Chapitre IV: Clé de bronze, clé d'argent.
Je suivis Nate dans le silence le plus complet. Comme il avançait sans se retourner, j'en profitai pour, discrètement, l'observer. Il était plutôt grand. À vue d'œil, il devait faire environ une tête et demi de plus que moi, comme l'autre garçon. La capuche de son sweat gris était rabattue sur sa tête, et il portait un jean bleu dans les teintes se rapprochant le plus du noir, avec pour chaussures des vans d'une couleur similaire à son sweat. J'aimais bien son style. Simple et décontracté. S'il collait à sa personnalité, alors nous devrions certainement bien nous entendre.
Comme s'il avait lu mes pensées à l'instant même, il se retourna, tout en continuant de monter ces larges et interminables escaliers, et me gratifia d'un petit sourire en coin qui me déstabilisa légèrement.

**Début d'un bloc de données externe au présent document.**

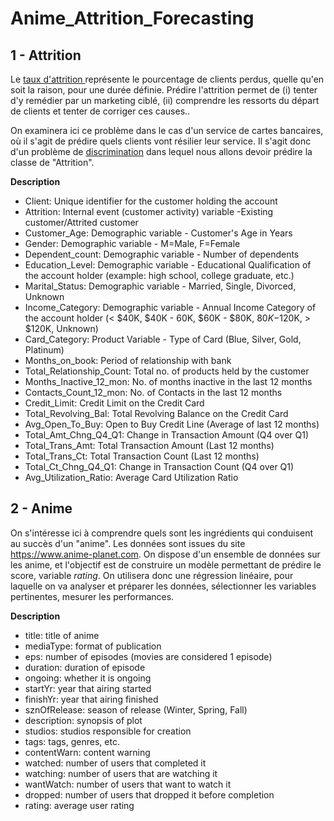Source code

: # Anime_Attrition_Forecasting

## 1 - Attrition

Le [taux d'attrition ](https://www.definitions-marketing.com/definition/Taux-d-attrition/) représente le pourcentage de clients perdus, quelle qu'en soit la raison, pour une durée définie. 
Prédire l'attrition permet de (i) tenter d'y remédier par un marketing ciblé, (ii) comprendre les ressorts du départ de clients et tenter de corriger ces causes.. 

On examinera ici ce problème dans le cas d'un service de cartes bancaires, où il s'agit de prédire quels clients vont résilier leur service. Il s'agit donc d'un problème de <u>discrimination</u> dans lequel nous allons devoir prédire la classe de "Attrition".

**Description**

- Client: Unique identifier for the customer holding the account
- Attrition: Internal event (customer activity) variable -Existing customer/Attrited customer
- Customer_Age: Demographic variable - Customer's Age in Years
- Gender: Demographic variable - M=Male, F=Female
- Dependent_count: Demographic variable - Number of dependents
- Education_Level: Demographic variable - Educational Qualification of the account holder (example: high school, college graduate, etc.)
- Marital_Status: Demographic variable - Married, Single, Divorced, Unknown
- Income_Category: Demographic variable - Annual Income Category of the account holder (< $40K, $40K - 60K, $60K - $80K, $80K-$120K, > $120K, Unknown)
- Card_Category: Product Variable - Type of Card (Blue, Silver, Gold, Platinum)
- Months_on_book: Period of relationship with bank
- Total_Relationship_Count: Total no. of products held by the customer
- Months_Inactive_12_mon: No. of months inactive in the last 12 months
- Contacts_Count_12_mon: No. of Contacts in the last 12 months
- Credit_Limit: Credit Limit on the Credit Card
- Total_Revolving_Bal: Total Revolving Balance on the Credit Card
- Avg_Open_To_Buy: Open to Buy Credit Line (Average of last 12 months)
- Total_Amt_Chng_Q4_Q1: Change in Transaction Amount (Q4 over Q1)
- Total_Trans_Amt: Total Transaction Amount (Last 12 months)
- Total_Trans_Ct: Total Transaction Count (Last 12 months)
- Total_Ct_Chng_Q4_Q1: Change in Transaction Count (Q4 over Q1)
- Avg_Utilization_Ratio: Average Card Utilization Ratio


## 2 - Anime

On s'intéresse ici à comprendre quels sont les ingrédients qui conduisent au succès d'un "anime". Les données sont issues du site https://www.anime-planet.com. 
On dispose d'un ensemble de données sur les anime, et l'objectif est de construire un modèle permettant de prédire le score, variable *rating*. On utilisera donc une régression linéaire, pour laquelle on va analyser et préparer les données, sélectionner les variables pertinentes, mesurer les performances. 

**Description**
- title: title of anime
- mediaType: format of publication
- eps: number of episodes (movies are considered 1 episode)
- duration: duration of episode
- ongoing: whether it is ongoing
- startYr: year that airing started
- finishYr: year that airing finished
- sznOfRelease: season of release (Winter, Spring, Fall)
- description: synopsis of plot
- studios: studios responsible for creation
- tags: tags, genres, etc.
- contentWarn: content warning
- watched: number of users that completed it
- watching: number of users that are watching it
- wantWatch: number of users that want to watch it
- dropped: number of users that dropped it before completion
- rating: average user rating
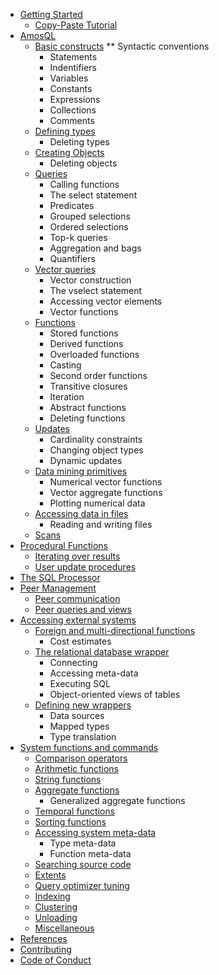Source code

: * [Getting Started](getting-started/README.md)
    * [Copy-Paste Tutorial](getting-started/tutorial.md)
* [AmosQL](amosql/README.md)
  * [Basic constructs](amosql/basic-constructs.md)
    **  Syntactic conventions
    * Statements
    * Indentifiers
    * Variables
    * Constants
    * Expressions
    * Collections
    * Comments
  * [Defining types](amosql/defining-types.md)
    * Deleting types
  * [Creating Objects](amosql/creating-objects.md)
    * Deleting objects
  * [Queries](amosql/queries.md)
    * Calling functions
    * The select statement
    * Predicates
    * Grouped selections
    * Ordered selections
    * Top-k queries
    * Aggregation and bags
    * Quantifiers
  * [Vector queries](amosql/vector-queries.md)
    * Vector construction
    * The vselect statement
    * Accessing vector elements
    * Vector functions
  * [Functions](amosql/defining-functions.md)
    * Stored functions
    * Derived functions
    * Overloaded functions
    * Casting
    * Second order functions
    * Transitive closures
    * Iteration
    * Abstract functions
    * Deleting functions
  * [Updates](amosql/updates.md)
    * Cardinality constraints
    * Changing object types
    * Dynamic updates
  * [Data mining primitives](amosql/data-mining-primitives.md)
    * Numerical vector functions
    * Vector aggregate functions
    * Plotting numerical data
  * [Accessing data in files](amosql/accessing-data-in-files.md)
    * Reading and writing files
  * [Scans](amosql/scans.md)
* [Procedural Functions](procedural-functions/README.md)
  * [Iterating over results](procedural-functions/iterating-over-results.md)
  * [User update procedures](procedural-functions/user-update-procedures.md)
* [The SQL Processor](sql-processor/README.md)
* [Peer Management](peer-management/README.md)
  * [Peer communication](peer-management/peer-communication.md)
  * [Peer queries and views](peer-management/peer-queries-and-views.md)
* [Accessing external systems](accessing-external-systems/README.md)
  * [Foreign and multi-directional functions](accessing-external-systems/foreign-and-multi-directional-functions.md)
    * Cost estimates
  * [The relational database wrapper](accessing-external-systems/the-relational-database-wrapper.md)
    * Connecting
    * Accessing meta-data
    * Executing SQL
    * Object-oriented views of tables
  * [Defining new wrappers](accessing-external-systems/defining-new-wrappers.md)
    * Data sources
    * Mapped types
    * Type translation
* [System functions and commands](system-functions/README.md)
  * [Comparison operators](system-functions/comparison-operators.md)
  * [Arithmetic functions](system-functions/arithmetic-functions.md)
  * [String functions](system-functions/string-functions.md)
  * [Aggregate functions](system-functions/aggregate-functions.md)
    * Generalized aggregate functions
  * [Temporal functions](system-functions/temporal-functions.md)
  * [Sorting functions](system-functions/sorting-functions.md)
  * [Accessing system meta-data](system-functions/accessing-system-meta-data.md)
    * Type meta-data
    * Function meta-data
  * [Searching source code](system-functions/searching-source-code.md)
  * [Extents](system-functions/extents.md)
  * [Query optimizer tuning](system-functions/query-optimizer-tuning.md)
  * [Indexing](system-functions/indexing.md)
  * [Clustering](system-functions/clustering.md)
  * [Unloading](system-functions/unloading.md)
  * [Miscellaneous](system-functions/miscellaneous.md)
* [References](references/README.md)
* [Contributing](CONTRIBUTING.md)
* [Code of Conduct](CODE_OF_CONDUCT.md)
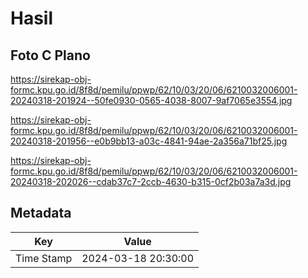 # Hasil

## Foto C Plano

https://sirekap-obj-formc.kpu.go.id/8f8d/pemilu/ppwp/62/10/03/20/06/6210032006001-20240318-201924--50fe0930-0565-4038-8007-9af7065e3554.jpg

https://sirekap-obj-formc.kpu.go.id/8f8d/pemilu/ppwp/62/10/03/20/06/6210032006001-20240318-201956--e0b9bb13-a03c-4841-94ae-2a356a71bf25.jpg

https://sirekap-obj-formc.kpu.go.id/8f8d/pemilu/ppwp/62/10/03/20/06/6210032006001-20240318-202026--cdab37c7-2ccb-4630-b315-0cf2b03a7a3d.jpg


## Metadata

| Key        | Value               |
| ---------- | ------------------- |
| Time Stamp | 2024-03-18 20:30:00 |




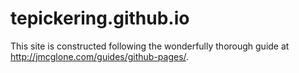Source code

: # tepickering.github.io

This site is constructed following the wonderfully thorough guide at http://jmcglone.com/guides/github-pages/.
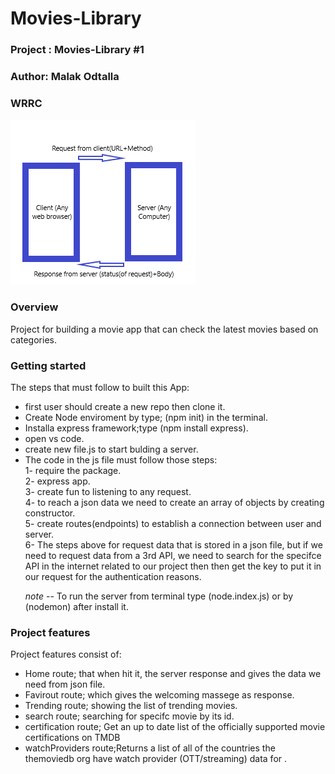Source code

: # Movies-Library

### Project :  Movies-Library #1

### Author: Malak Odtalla

### WRRC


![image](wrrc.png)



### Overview

Project for building a movie app that can check the latest movies based on categories.

### Getting started
The steps that must follow to built this App:
<ul>
<li>first  user should create a new repo then clone it.</li>
<li>Create Node enviroment by type; (npm init) in the terminal.</li>
<li>Installa express framework;type (npm install express).</li>
<li>open vs code.</li>
<li>create new file.js to start bulding a server.</li>
<li>The code in the js file must follow those steps:<br>
1- require the package.<br>
2- express app.<br>
3- create fun to listening to any request.<br>
4- to reach a json data we need to create an array of objects by creating constructor.<br>
5- create routes(endpoints) to establish a connection between user and server.<br>
6- The steps above for request data that is stored in a json file, but if we need to request data from a 3rd API, we need to search for  the specifce API in the internet related to our project then then get the key to put it in our request for the authentication reasons. 

*note* -- To run the server from terminal type (node.index.js) or by (nodemon) after install it.

</ul>


### Project features

Project features consist of:
- Home route; that when hit it, the server response and gives the data we need from json file.
- Favirout route; which gives the welcoming massege as response.  
- Trending route; showing the list of trending movies.
- search route; searching for specifc movie by its id.
- certification route; Get an up to date list of the officially supported movie certifications on TMDB
- watchProviders route;Returns a list of all of the countries the themoviedb org have watch provider (OTT/streaming) data for  .




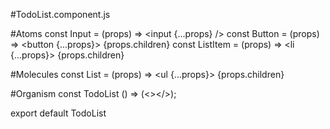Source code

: #TodoList.component.js

#Atoms
const Input = (props) => <input {...props} />
const Button = (props) => <button {...props}>
  	{props.children}
</button>
const ListItem = (props) => <li {...props}>
  {props.children}
</li>

#Molecules
const List = (props) => <ul {...props}>
  {props.children}
</ul>

#Organism
const TodoList () => (<></>); 

export default TodoList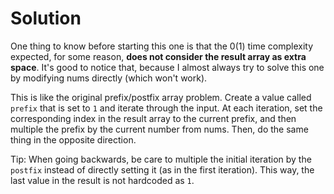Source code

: # Solution

One thing to know before starting this one is that the 0(1) time complexity
expected, for some reason, **does not consider the result array as extra
space**. It's good to notice that, because I almost always try to solve this one
by modifying nums directly (which won't work).

This is like the original prefix/postfix array problem. Create a value called
`prefix` that is set to `1` and iterate through the input. At each iteration,
set the corresponding index in the result array to the current prefix, and then
multiple the prefix by the current number from nums. Then, do the same thing in
the opposite direction.

Tip: When going backwards, be care to multiple the initial iteration by the
`postfix` instead of directly setting it (as in the first iteration). This way,
the last value in the result is not hardcoded as `1`.
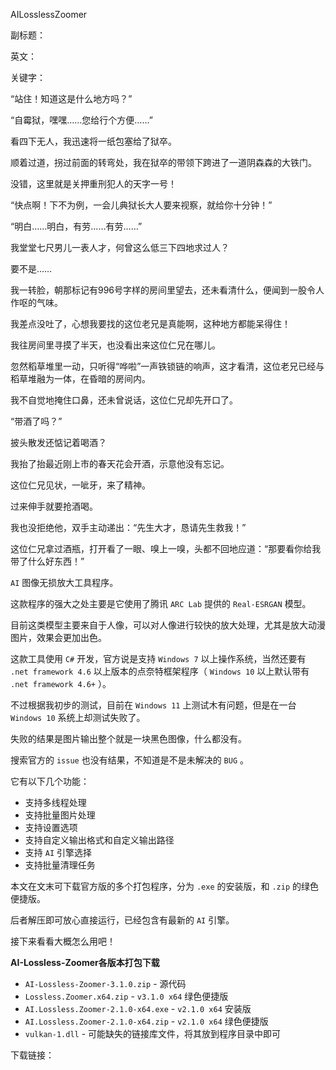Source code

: AILosslessZoomer

副标题：

英文：

关键字：



“站住！知道这是什么地方吗？”

“自霉狱，嘿嘿……您给行个方便……”

看四下无人，我迅速将一纸包塞给了狱卒。



顺着过道，拐过前面的转弯处，我在狱卒的带领下跨进了一道阴森森的大铁门。

没错，这里就是关押重刑犯人的天字一号！



“快点啊！下不为例，一会儿典狱长大人要来视察，就给你十分钟！”

“明白……明白，有劳……有劳……”

我堂堂七尺男儿一表人才，何曾这么低三下四地求过人？

要不是……



我一转脸，朝那标记有996号字样的房间里望去，还未看清什么，便闻到一股令人作呕的气味。

我差点没吐了，心想我要找的这位老兄是真能啊，这种地方都能呆得住！

我往房间里寻摸了半天，也没看出来这位仁兄在哪儿。

忽然稻草堆里一动，只听得“哗啦”一声铁锁链的响声，这才看清，这位老兄已经与稻草堆融为一体，在昏暗的房间内。

我不自觉地掩住口鼻，还未曾说话，这位仁兄却先开口了。



“带酒了吗？”

披头散发还惦记着喝酒？

我抬了抬最近刚上市的春天花会开酒，示意他没有忘记。

这位仁兄见状，一呲牙，来了精神。

过来伸手就要抢酒喝。

我也没拒绝他，双手主动递出：“先生大才，恳请先生救我！”

这位仁兄拿过酒瓶，打开看了一眼、嗅上一嗅，头都不回地应道：“那要看你给我带了什么好东西！”







`AI` 图像无损放大工具程序。

这款程序的强大之处主要是它使用了腾讯 `ARC Lab` 提供的 `Real-ESRGAN` 模型。

目前这类模型主要来自于人像，可以对人像进行较快的放大处理，尤其是放大动漫图片，效果会更加出色。

这款工具使用 `C#` 开发，官方说是支持 `Windows 7` 以上操作系统，当然还要有 `.net framework 4.6` 以上版本的点奈特框架程序（ `Windows 10` 以上默认带有 `.net framework 4.6+` ）。

不过根据我初步的测试，目前在 `Windows 11` 上测试木有问题，但是在一台 `Windows 10` 系统上却测试失败了。

失败的结果是图片输出整个就是一块黑色图像，什么都没有。

搜索官方的 `issue` 也没有结果，不知道是不是未解决的 `BUG` 。



它有以下几个功能：

* 支持多线程处理
* 支持批量图片处理
* 支持设置选项
* 支持自定义输出格式和自定义输出路径
* 支持 `AI` 引擎选择
* 支持批量清理任务



本文在文末可下载官方版的多个打包程序，分为 `.exe` 的安装版，和 `.zip` 的绿色便捷版。

后者解压即可放心直接运行，已经包含有最新的 `AI` 引擎。

接下来看看大概怎么用吧！







**AI-Lossless-Zoomer各版本打包下载**

* `AI-Lossless-Zoomer-3.1.0.zip` - 源代码
* `Lossless.Zoomer.x64.zip` - `v3.1.0 x64` 绿色便捷版
* `AI.Lossless.Zoomer-2.1.0-x64.exe` - `v2.1.0 x64` 安装版
* `AI.Lossless.Zoomer-2.1.0-x64.zip` - `v2.1.0 x64` 绿色便捷版
* `vulkan-1.dll` - 可能缺失的链接库文件，将其放到程序目录中即可

下载链接：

Je le lui rendis, tout en me rappelant ma situation. Je ne pouvais pas me lier d'amitié avec quelqu'un sachant que tôt ou tard, ce que je redoutais le plus arriverait, comme à chaque fois d'ailleurs. Il ne fallait pas que je m'attache à qui que ce soit, et encore moins ce garçon, de peur que lorsque "l'incident" se reproduirait, je ne sois blessée de nouveau. De toute façon, ce n'était pas comme si une simple visite de l'Académie allait faire de nous les meilleurs amis du monde.
- Alors, comment trouves-tu l'Académie? demanda-t-il en ralentissant pour se retrouver à côté de moi. Enfin, à première vue?
- Spéciale.
Parmi des millions de mots, celui qui correspondait le mieux était « spéciale ». Et en seconde place, j'ajouterais « étrange ».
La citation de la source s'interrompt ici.